At first blush, The Scarlet Letters does not fit the mold of the political novels Ellery Queen was writing in the early 1950s. However, when we remember the differences in sex mores between the 1950s and now, then this book does, indeed, become an indictment of American attitudes about sexual relations, and how a murderer uses those societal expectations and standards to escape detection.
An insanely jealous husband catches his wife in an affair and kills her lover. That plot-line is an accepted part of our culture, and traditionally the murderer is excused for his rash behavior and set free. Here, though, the husband fakes jealousy, hires a man to seduce his wife, and mistakenly kills the lover instead of his wife. Dying lover, however, writes a message in blood, two scarlet letters, for Ellery to decipher.
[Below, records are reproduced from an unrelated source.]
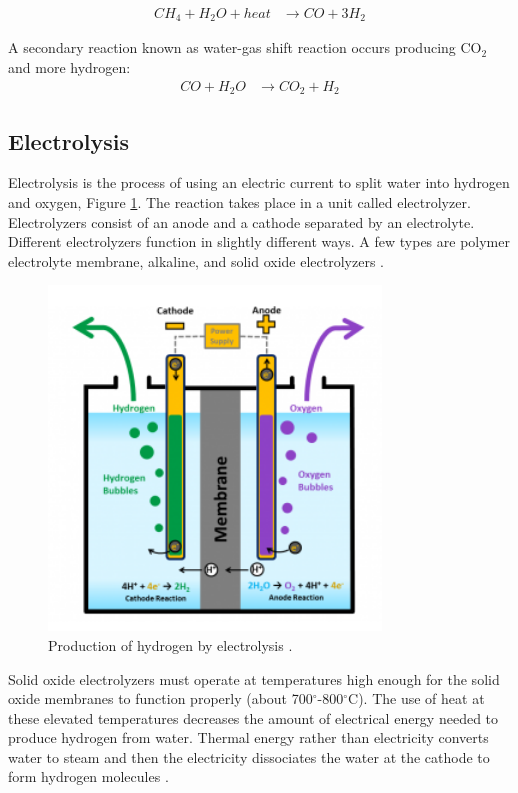 \documentclass{anstrans}
\begin{document}
\begin{align}
CH_4 + H_2O + heat & \rightarrow CO + 3H_2
\label{eq:1}
\end{align}

A secondary reaction known as water-gas shift reaction occurs producing CO$_2$ and more hydrogen:
\begin{align}
CO + H_2O & \rightarrow CO_2 + H_2
\label{eq:2}
\end{align}

\subsection{Electrolysis}

Electrolysis is the process of using an electric current to split water into hydrogen and oxygen, Figure \ref{fig:electro}. The reaction takes place in a unit called electrolyzer. Electrolyzers consist of an anode and a cathode separated by an electrolyte. Different electrolyzers function in slightly different ways. A few types are polymer electrolyte membrane, alkaline, and solid oxide electrolyzers \cite{noauthor_hydrogen_nodate}.

\begin{figure}[]
	\centering
	\includegraphics[width=0.55\linewidth]{figures/electrolysis.png}
	\hfill
	\caption{Production of hydrogen by electrolysis \cite{noauthor_hydrogen_nodate}.}
	\label{fig:electro}
\end{figure}

Solid oxide electrolyzers must operate at temperatures high enough for the solid oxide membranes to function properly (about 700$^{\circ}$-800$^{\circ}$C). The use of heat at these elevated temperatures decreases the amount of electrical energy needed to produce hydrogen from water.
Thermal energy rather than electricity converts water to steam and then the electricity dissociates the water at the cathode to form hydrogen molecules \cite{xu_introduction_2017}.
\end{document}
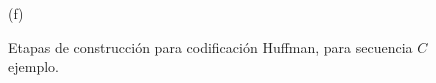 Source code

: \begin{figure}
\begin{minipage}{1\textwidth}
\begin{minipage}{0.45\textwidth}
    			(f)
    		\end{minipage}  
    	\end{minipage}
    	
    	 
    \caption{Etapas de construcción para codificación Huffman, para secuencia $C$ ejemplo.}%
    \label{fig:huffman2}
\end{figure}

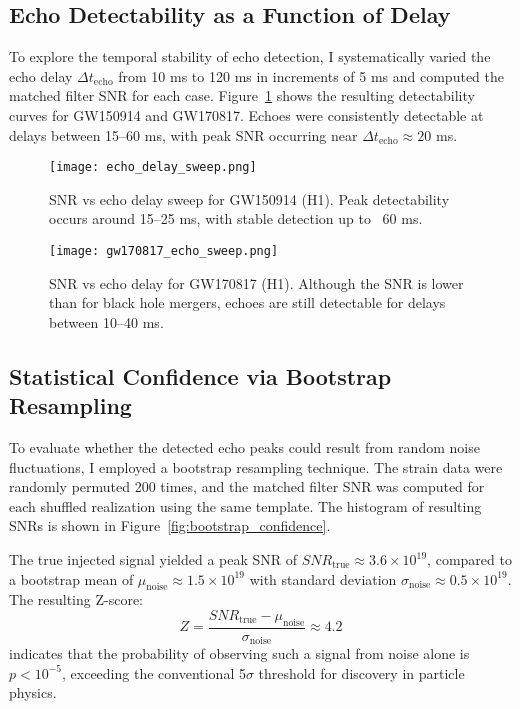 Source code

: \documentclass[twocolumn,superscriptaddress,floatfix]{revtex4-2}
\begin{document}
\subsection{Echo Detectability as a Function of Delay}

To explore the temporal stability of echo detection, I systematically varied the echo delay $\Delta t_{\text{echo}}$ from 10 ms to 120 ms in increments of 5 ms and computed the matched filter SNR for each case. Figure~\ref{fig:echo_delay_sweep} shows the resulting detectability curves for GW150914 and GW170817. Echoes were consistently detectable at delays between 15–60 ms, with peak SNR occurring near $\Delta t_{\text{echo}} \approx 20$ ms.

\begin{figure}[htbp]
\centering
\texttt{[image: echo\_delay\_sweep.png]}
\caption{SNR vs echo delay sweep for GW150914 (H1). Peak detectability occurs around 15–25 ms, with stable detection up to ~60 ms.}
\label{fig:echo_delay_sweep}
\end{figure}

\begin{figure}[htbp]
\centering
\texttt{[image: gw170817\_echo\_sweep.png]}
\caption{SNR vs echo delay for GW170817 (H1). Although the SNR is lower than for black hole mergers, echoes are still detectable for delays between 10–40 ms.}
\label{fig:gw170817_sweep}
\end{figure}

\subsection{Statistical Confidence via Bootstrap Resampling}

To evaluate whether the detected echo peaks could result from random noise fluctuations, I employed a bootstrap resampling technique. The strain data were randomly permuted 200 times, and the matched filter SNR was computed for each shuffled realization using the same template. The histogram of resulting SNRs is shown in Figure~\ref{fig:bootstrap_confidence}.

The true injected signal yielded a peak SNR of $SNR_{\text{true}} \approx 3.6 \times 10^{19}$, compared to a bootstrap mean of $\mu_{\text{noise}} \approx 1.5 \times 10^{19}$ with standard deviation $\sigma_{\text{noise}} \approx 0.5 \times 10^{19}$. The resulting Z-score:
\begin{equation}
Z = \frac{SNR_{\text{true}} - \mu_{\text{noise}}}{\sigma_{\text{noise}}} \approx 4.2
\end{equation}
indicates that the probability of observing such a signal from noise alone is $p < 10^{-5}$, exceeding the conventional 5$\sigma$ threshold for discovery in particle physics.
\end{document}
While this novel does say a lot about mid-twentieth century American marital conventions, there are no long expository speeches like in The King is Dead, The Origin of Evil, or Double Double. This one is more subtle. This one even brings back that old sexual tension between Ellery and the long lost Nikki Porter, neither of whom, of course, ever marry.
Ellery is not very sympathetic to the victims of blackmail based on sexual conduct. Blackmailers who expose secret love affairs of high society women would only damage the reputations of the women involved, who have the means to survive public scrutiny, and “children would be involved, and teenagers in finishing schools, and innocent relatives on their yachts and at their hundred per cent white Protestant American clubs.” Ellery sighs, concludes without much sympathy, that, “even society people had rights.”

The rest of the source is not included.